Friday, March 4, 2011

U.S. and Mexico pledge to cooperate against 'narco' no concrete measures

Without concrete measures to rely on them, Barack Obama and Felipe Calderón on Thursday took the commitment to end the savage butchery together that drug cartels are making in Mexico and threaten to extend the United States. "We have to convert the common border in a land of opportunity, not violence," the Mexican president, who leaves Washington without tangible results to believe in the viability of that dream.

The agreements were limited to the announcement of a solution to the long conflict for trafficking Mexican trucks across the border. There is a minor problem between two countries with large trade. It is a matter that had provoked strong criticism from American unions and had slowed down the negotiations of other matters of greater importance.

Beyond that, the rest were expressions of good will. "Calderon has shown extraordinary courage in the fight against drug trafficking and has a full partner in America," Obama said. "We will redouble our efforts to achieve the security that our people deserve," said Calderon. It is the mere recognition of an alarming reality.

The risk of global instability is not limited to the Arab world. In the southern U.S. border has worsened a conflict with serious implications for this country. The main difference is that this is much more bloody: it has killed 35,000 people since Calderon took office in 2006, nearly 15,000 last year.

But they also have a point of agreement: the United States shared responsibility. Obama said yesterday that his country accepted the blame. That responsibility is now more visible than ever. This visit occurred three weeks after that for the first time since the beginning of the war against drug traffickers, a U.S.

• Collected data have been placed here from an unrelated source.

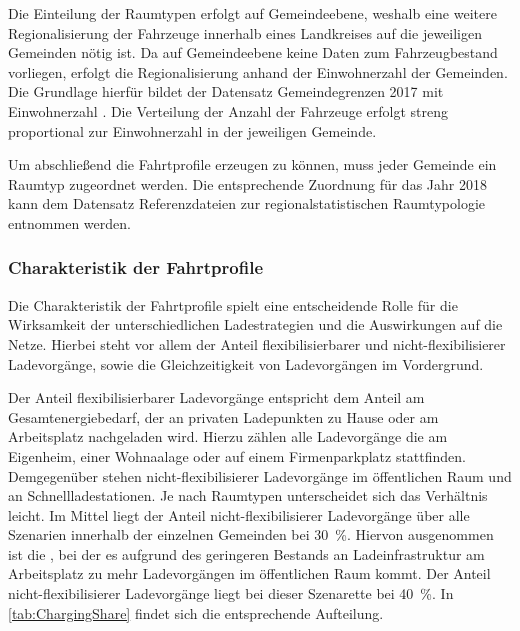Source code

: Die Einteilung der \Regiostar Raumtypen erfolgt auf Gemeindeebene, weshalb eine weitere Regionalisierung der Fahrzeuge innerhalb eines Landkreises auf die jeweiligen Gemeinden nötig ist.
Da auf Gemeindeebene keine Daten zum Fahrzeugbestand vorliegen, erfolgt die Regionalisierung anhand der Einwohnerzahl der Gemeinden.
Die Grundlage hierfür bildet der Datensatz \glqq Gemeindegrenzen 2017 mit Einwohnerzahl\grqq{} \cite[][Stand: ]{EDG2020}.
Die Verteilung der Anzahl der Fahrzeuge erfolgt streng proportional zur Einwohnerzahl in der jeweiligen Gemeinde.\medskip

Um abschließend die Fahrtprofile erzeugen zu können, muss jeder Gemeinde ein \Regiostar Raumtyp zugeordnet werden.
Die entsprechende Zuordnung für das Jahr \num{2018} kann dem Datensatz \glqq Referenzdateien zur regionalstatistischen Raumtypologie\grqq{} \cite[][Stand: ]{BMVIa2020} entnommen werden.


\subsubsection{Charakteristik der Fahrtprofile}

Die Charakteristik der Fahrtprofile spielt eine entscheidende Rolle für die Wirksamkeit der unterschiedlichen Ladestrategien und die Auswirkungen auf die Netze.
Hierbei steht vor allem der Anteil flexibilisierbarer und nicht-flexibilisierer Ladevorgänge, sowie die Gleichzeitigkeit von Ladevorgängen im Vordergrund.\medskip

Der Anteil flexibilisierbarer Ladevorgänge entspricht dem Anteil am Gesamtenergiebedarf, der an privaten Ladepunkten zu Hause oder am Arbeitsplatz nachgeladen wird.
Hierzu zählen alle Ladevorgänge die am Eigenheim, einer Wohnaalage oder auf einem Firmenparkplatz stattfinden.
Demgegenüber stehen nicht-flexibilisierer Ladevorgänge im öffentlichen Raum und an Schnellladestationen.
Je nach Raumtypen unterscheidet sich das Verhältnis leicht.
Im Mittel liegt der Anteil nicht-flexibilisierer Ladevorgänge über alle Szenarien innerhalb der einzelnen Gemeinden bei \SI{30}{\percent}.
Hiervon ausgenommen ist die \SzeFirmenparkplatzdot, bei der es aufgrund des geringeren Bestands an Ladeinfrastruktur am Arbeitsplatz zu mehr Ladevorgängen im öffentlichen Raum kommt.
Der Anteil nicht-flexibilisierer Ladevorgänge liegt bei dieser Szenarette bei \SI{40}{\percent}.
In \autoref{tab:ChargingShare} findet sich die entsprechende Aufteilung.

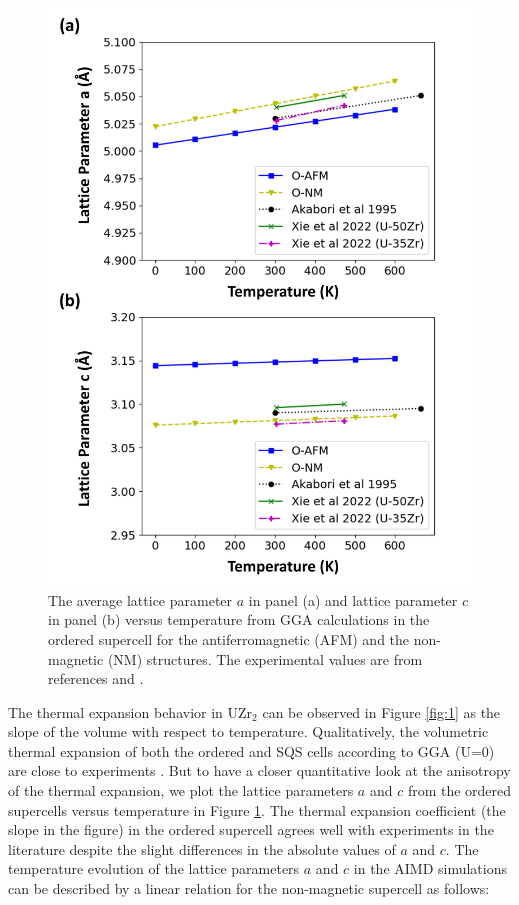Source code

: \documentclass[preprint,12pt]{elsarticle}
\begin{document}
\begin{figure}[h!]
     \centering
    \includegraphics[scale=0.2]{cell_parameters.jpg}
    \caption{The average lattice parameter $a$ in panel (a) and lattice parameter $c$ in panel (b) versus temperature from GGA calculations in the ordered supercell for the antiferromagnetic (AFM) and the non-magnetic (NM) structures. The experimental values are from references  \cite{akabori_lattice_1995} and \cite{xie_phase_2022}.
    \label{fig lat_par}}
\end{figure}

The thermal expansion behavior in UZr$_2$ can be observed in Figure \ref{fig:1} as the slope of the volume with respect to temperature. Qualitatively, the volumetric thermal expansion of both the ordered and SQS cells according to GGA (U=0) are close to experiments \cite{akabori_lattice_1995, xie_phase_2022}. But to have a closer quantitative look at the anisotropy of the thermal expansion, we plot the lattice parameters $a$ and $c$ from the ordered supercells versus temperature in Figure \ref{fig lat_par}. The thermal expansion coefficient (the slope in the figure) in the ordered supercell agrees well with experiments in the literature despite the slight differences in the absolute values of $a$ and $c$. The temperature evolution of the lattice parameters $a$ and $c$
in the AIMD simulations can be described by a linear relation for the non-magnetic supercell as follows: 
\end{document}
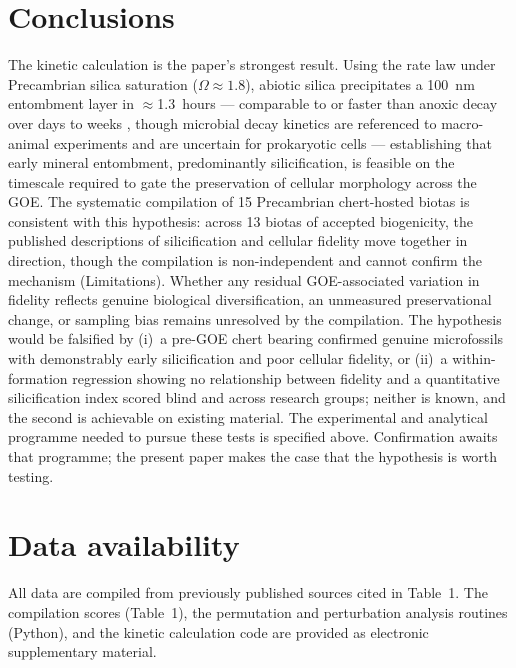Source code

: \documentclass[11pt]{article}
\begin{document}
\section{Conclusions}

The kinetic calculation is the paper's strongest result. Using the \citet{Rimstidt1980} rate law under
Precambrian silica saturation ($\Omega \approx 1.8$), abiotic silica precipitates a 100~nm entombment
layer in $\approx$1.3~hours --- comparable to or faster than anoxic decay over days to weeks
\citep{TaxonRedox2025}, though microbial decay kinetics are referenced to macro-animal experiments and
are uncertain for prokaryotic cells --- establishing that early mineral entombment, predominantly
silicification, is feasible on the timescale required to gate the preservation of cellular morphology
across the GOE. The systematic compilation of 15 Precambrian chert-hosted biotas is consistent with
this hypothesis: across 13 biotas of accepted biogenicity, the published descriptions of silicification
and cellular fidelity move together in direction, though the compilation is non-independent and cannot
confirm the mechanism (Limitations). Whether any residual GOE-associated variation in fidelity reflects
genuine biological diversification, an unmeasured preservational change, or sampling bias remains
unresolved by the compilation. The hypothesis would be falsified by (i)~a pre-GOE chert bearing
confirmed genuine microfossils with demonstrably early silicification and poor cellular fidelity, or
(ii)~a within-formation regression showing no relationship between fidelity and a quantitative
silicification index scored blind and across research groups; neither is known, and the second is
achievable on existing material. The experimental and analytical programme needed to pursue these
tests is specified above. Confirmation awaits that programme; the present paper makes the case that the
hypothesis is worth testing.

\section*{Data availability}
All data are compiled from previously published sources cited in Table~1. The compilation scores
(Table~1), the permutation and perturbation analysis routines (Python), and the kinetic calculation
code are provided as electronic supplementary material.
\end{document}
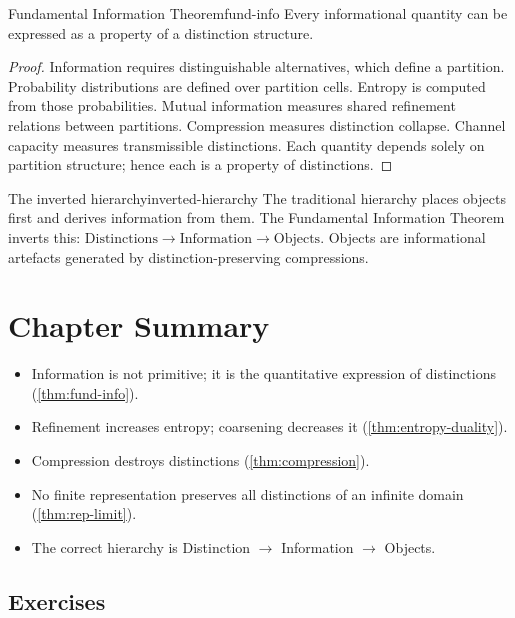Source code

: \documentclass[12pt,twoside,openright]{book}
\newenvironment{chapsummary}{%
  \begin{tcolorbox}[colback=DistBlue!5,colframe=DistBlue,
    title={\faBookOpen\enspace Summary},
    fonttitle=\sffamily\bfseries\color{white},
    attach boxed title to top left={yshift=-2mm,xshift=4mm},
    boxed title style={colback=DistBlue,rounded corners}]
  \begin{itemize}[nosep,leftmargin=*]}{%
  \end{itemize}\end{tcolorbox}}
\begin{document}
\begin{theorem}{Fundamental Information Theorem}{fund-info}
  Every informational quantity can be expressed as a
  property of a distinction structure.
\end{theorem}

\begin{proof}
  Information requires distinguishable alternatives, which
  define a partition. Probability distributions are defined
  over partition cells. Entropy is computed from those
  probabilities. Mutual information measures shared
  refinement relations between partitions. Compression
  measures distinction collapse. Channel capacity measures
  transmissible distinctions. Each quantity depends solely
  on partition structure; hence each is a property of
  distinctions.
\end{proof}

\begin{remark}{The inverted hierarchy}{inverted-hierarchy}
  The traditional hierarchy places objects first and
  derives information from them. The Fundamental
  Information Theorem inverts this:
  $\text{Distinctions} \to \text{Information} \to \text{Objects}$.
  Objects are informational artefacts generated by
  distinction-preserving compressions.
\end{remark}

\section*{Chapter Summary}
\begin{chapsummary}
  \item Information is not primitive; it is the
        quantitative expression of distinctions
        (\cref{thm:fund-info}).
  \item Refinement increases entropy; coarsening decreases
        it (\cref{thm:entropy-duality}).
  \item Compression destroys distinctions
        (\cref{thm:compression}).
  \item No finite representation preserves all distinctions
        of an infinite domain (\cref{thm:rep-limit}).
  \item The correct hierarchy is Distinction $\to$
        Information $\to$ Objects.
\end{chapsummary}

\subsection*{Exercises}
\end{document}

federal agent, Jaime Zapata, was murdered in Mexico by drug cartels, which unleashed a wave of indignation, mixed with large doses of anti-Mexican demagoguery in border towns. The researchers demonstrated after Zapata had been a victim of the firing of a gun purchased earlier in Texas. Mexican authorities have seized over the past four years more than 60,000 weapons bought in the U.S..

It is obvious that the posters are fed by the permissiveness of U.S. law regarding firearms, giving them virtually unlimited access to the most sophisticated assault rifles. The other source of growth of the Mexican mafia organizations is the greed of the drug in the United States. According to official estimates by the U.S.

government, the posters get each year about 30,000 million dollars from the sale of their products in this country. Obama said he is fighting this issue with "education, prevention and treatment." None of these circumstances can deny the responsibility of the Mexican Government to enforce law and protect its citizens within its territory.

But make it clear that it will not be achieved without concerted action between two countries that share so complicated border. Not be easy. Although other earlier pledges of cooperation, little progress has been achieved. Since the so-called Merida Initiative, the most complete joint project was approved four years ago, the U.S.

has spent over 1,400 million dollars in projects of cooperation with Mexico but the results are expected. Historical suspicion and pettiness of local policies help to make bilateral cooperation more difficult. Mexico remains one of the most anti-American in the world. A recent BBC poll placed him with a 50% rejection to the United States, among the most hostile, rather than China and Arab countries and only behind Pakistan and Turkey.